Chicken uterine gland cells were seeded in 6-well dishes and cultured in growth medium, and were transfected when the confluence reached 70 to 80%. After 48 h of transfection, total protein was extracted using a total protein extraction kit (Solarbio, Beijing, China) and the protein concentration was determined using a BCA protein determination kit (BestBio, Shanghai, China) according to the manufacturer's instructions. Equivalent amounts of total proteins from the different treatments were separated by SDS-PAGE and transferred to a PVDF membrane. The membrane was blocked with QuickBlockTM blocking buffer (Beyotime, Shanghai, China) for 2 h at room temperature.
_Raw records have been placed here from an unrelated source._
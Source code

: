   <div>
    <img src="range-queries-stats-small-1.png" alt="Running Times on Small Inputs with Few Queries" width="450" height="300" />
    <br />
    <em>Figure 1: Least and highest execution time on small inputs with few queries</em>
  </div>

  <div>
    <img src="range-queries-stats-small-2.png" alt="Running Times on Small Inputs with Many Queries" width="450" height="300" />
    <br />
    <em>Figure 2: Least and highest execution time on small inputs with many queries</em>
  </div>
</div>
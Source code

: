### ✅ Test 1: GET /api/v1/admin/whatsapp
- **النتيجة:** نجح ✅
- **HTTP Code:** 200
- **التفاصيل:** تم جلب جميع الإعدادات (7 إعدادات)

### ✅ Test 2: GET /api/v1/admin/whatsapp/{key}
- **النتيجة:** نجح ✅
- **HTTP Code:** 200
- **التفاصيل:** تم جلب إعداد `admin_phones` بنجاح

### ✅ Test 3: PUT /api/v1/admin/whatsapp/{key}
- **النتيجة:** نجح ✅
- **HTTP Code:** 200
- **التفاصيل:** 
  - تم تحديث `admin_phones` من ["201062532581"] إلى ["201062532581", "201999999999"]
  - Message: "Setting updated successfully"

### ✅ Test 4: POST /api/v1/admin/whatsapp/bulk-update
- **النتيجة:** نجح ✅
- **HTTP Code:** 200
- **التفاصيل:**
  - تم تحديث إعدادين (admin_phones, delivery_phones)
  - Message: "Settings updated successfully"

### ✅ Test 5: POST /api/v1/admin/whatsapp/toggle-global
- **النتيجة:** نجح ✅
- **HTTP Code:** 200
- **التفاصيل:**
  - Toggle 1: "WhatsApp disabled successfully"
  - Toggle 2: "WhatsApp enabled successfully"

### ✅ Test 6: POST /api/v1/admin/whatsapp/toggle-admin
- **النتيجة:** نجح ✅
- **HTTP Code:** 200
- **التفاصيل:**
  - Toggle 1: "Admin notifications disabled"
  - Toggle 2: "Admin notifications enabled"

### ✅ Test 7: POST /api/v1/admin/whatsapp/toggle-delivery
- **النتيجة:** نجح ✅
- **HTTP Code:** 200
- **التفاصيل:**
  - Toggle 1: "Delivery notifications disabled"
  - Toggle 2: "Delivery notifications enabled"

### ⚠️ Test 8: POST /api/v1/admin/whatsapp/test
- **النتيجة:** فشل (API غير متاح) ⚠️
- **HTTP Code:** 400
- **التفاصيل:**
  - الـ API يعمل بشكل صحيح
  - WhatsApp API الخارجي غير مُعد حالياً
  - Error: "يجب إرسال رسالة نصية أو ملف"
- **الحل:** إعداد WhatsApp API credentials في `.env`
The membranes were incubated with specific primary antibodies at 4°C overnight, including anti-CA2 and anti-β-tubulin (Abcam, Cambridge, UK; diluted 1: 1,000). The next day, the PVDF membranes with proteins were incubated with a specific secondary antibody (ZenBio, Chengdu, China; diluted 1:5,000). Finally, enhanced chemiluminescence (ECL) luminous fluid (Beyotime) was used for detection. The relative gray scales of CA2 were detected using ImageJ software, and 3 independent replicates were set for each treatment.